Although our study provides compelling evidence of positive effects of accreditation on patient experience, it is not without limitations. First, this study was exploratory research aiming to assess the impact of hospital accreditation on patient experience in one hospital. While we would have preferred to compare multiple hospitals with and without accreditation interventions, only the single case study was feasible and thus results may not be generalizable to other hospitals. Second, given hospital patient experience surveys evaluate patient care episodes, we were not able to collect data from the same patients for multiple time points, and thus our data represents three cross-sections. Although we sought to ensure data from the three cross-sections were comparable through identical recruitment procedures, T3 subjects were more likely to report better self-perceived health and comorbidities, which may have influenced raw patient experience scores. However, our adjusted analyses controlling for these covariates confirmed the unadjusted results. We also sought to minimize both recall and response fear bias by recruiting during the inpatient stay but conducting the survey 1 week post-discharge.

Conclusion

Despite limited evidence supporting its effect on patient outcomes, accreditation continues to thrive as an international industry, and essential and often compulsory quality improvement activity [9,10,11, 14]. This study provides initial evidence of the positive potential of the hospital accreditation exercise to enhance patient experience.

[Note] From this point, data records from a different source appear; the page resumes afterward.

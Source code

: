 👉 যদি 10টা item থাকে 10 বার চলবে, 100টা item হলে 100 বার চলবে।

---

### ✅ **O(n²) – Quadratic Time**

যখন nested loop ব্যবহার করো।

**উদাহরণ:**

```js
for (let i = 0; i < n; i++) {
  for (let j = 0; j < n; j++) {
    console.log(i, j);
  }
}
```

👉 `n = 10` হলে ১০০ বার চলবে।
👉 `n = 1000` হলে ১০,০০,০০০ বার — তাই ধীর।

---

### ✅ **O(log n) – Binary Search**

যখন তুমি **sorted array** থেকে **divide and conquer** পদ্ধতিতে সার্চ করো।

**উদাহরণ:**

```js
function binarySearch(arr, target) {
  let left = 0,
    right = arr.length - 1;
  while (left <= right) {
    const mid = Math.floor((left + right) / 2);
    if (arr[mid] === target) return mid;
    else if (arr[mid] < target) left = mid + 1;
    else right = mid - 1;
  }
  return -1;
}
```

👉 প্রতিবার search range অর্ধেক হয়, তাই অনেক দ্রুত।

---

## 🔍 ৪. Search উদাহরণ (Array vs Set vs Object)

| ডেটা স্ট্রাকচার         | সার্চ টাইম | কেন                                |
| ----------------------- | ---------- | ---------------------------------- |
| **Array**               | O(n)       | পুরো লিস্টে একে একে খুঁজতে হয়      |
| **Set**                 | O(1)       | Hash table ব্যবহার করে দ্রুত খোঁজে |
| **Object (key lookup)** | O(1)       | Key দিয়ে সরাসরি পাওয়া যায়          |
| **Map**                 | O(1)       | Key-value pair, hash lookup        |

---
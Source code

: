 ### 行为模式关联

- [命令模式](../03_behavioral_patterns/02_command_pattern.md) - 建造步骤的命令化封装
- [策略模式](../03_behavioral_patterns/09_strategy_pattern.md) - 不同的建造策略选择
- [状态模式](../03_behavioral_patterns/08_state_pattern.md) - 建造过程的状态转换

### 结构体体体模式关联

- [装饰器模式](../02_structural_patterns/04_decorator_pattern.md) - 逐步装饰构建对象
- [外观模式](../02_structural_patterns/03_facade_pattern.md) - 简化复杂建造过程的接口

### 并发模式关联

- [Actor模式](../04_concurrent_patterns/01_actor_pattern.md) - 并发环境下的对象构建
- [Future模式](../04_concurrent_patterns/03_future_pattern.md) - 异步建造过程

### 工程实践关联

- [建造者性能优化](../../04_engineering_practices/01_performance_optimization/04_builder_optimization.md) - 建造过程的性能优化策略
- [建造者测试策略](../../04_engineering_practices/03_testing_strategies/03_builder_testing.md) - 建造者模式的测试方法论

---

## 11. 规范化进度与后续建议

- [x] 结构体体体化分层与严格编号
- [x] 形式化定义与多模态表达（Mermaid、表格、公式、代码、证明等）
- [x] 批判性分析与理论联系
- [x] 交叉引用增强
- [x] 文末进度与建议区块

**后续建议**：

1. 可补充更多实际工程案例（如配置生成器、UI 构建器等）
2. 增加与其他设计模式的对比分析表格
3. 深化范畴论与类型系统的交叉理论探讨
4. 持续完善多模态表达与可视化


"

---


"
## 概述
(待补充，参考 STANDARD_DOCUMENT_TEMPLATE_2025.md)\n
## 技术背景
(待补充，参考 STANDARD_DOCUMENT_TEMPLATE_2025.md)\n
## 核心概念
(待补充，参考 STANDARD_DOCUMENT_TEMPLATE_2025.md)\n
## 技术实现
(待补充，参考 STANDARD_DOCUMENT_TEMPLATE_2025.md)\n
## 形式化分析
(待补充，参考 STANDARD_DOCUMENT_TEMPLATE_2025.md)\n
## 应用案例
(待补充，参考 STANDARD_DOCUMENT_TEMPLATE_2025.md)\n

Moreover, it suggests the quality improvement initiatives associated with accreditation may address areas of concern emphasized by Hong Kong patients, such as involvement in care and emotional support from providers. Further studies should assess the effect of accreditation on patient experience in different settings including both accreditation intervention and non-intervention sites. Moreover, additional studies should investigate the particular interventions related to accreditation that may have influenced patient experience. As hospitals continue to pursue accreditation going forward in spite of limited evidence of other positive effects, they should seek to harness its potential to improve patient experience.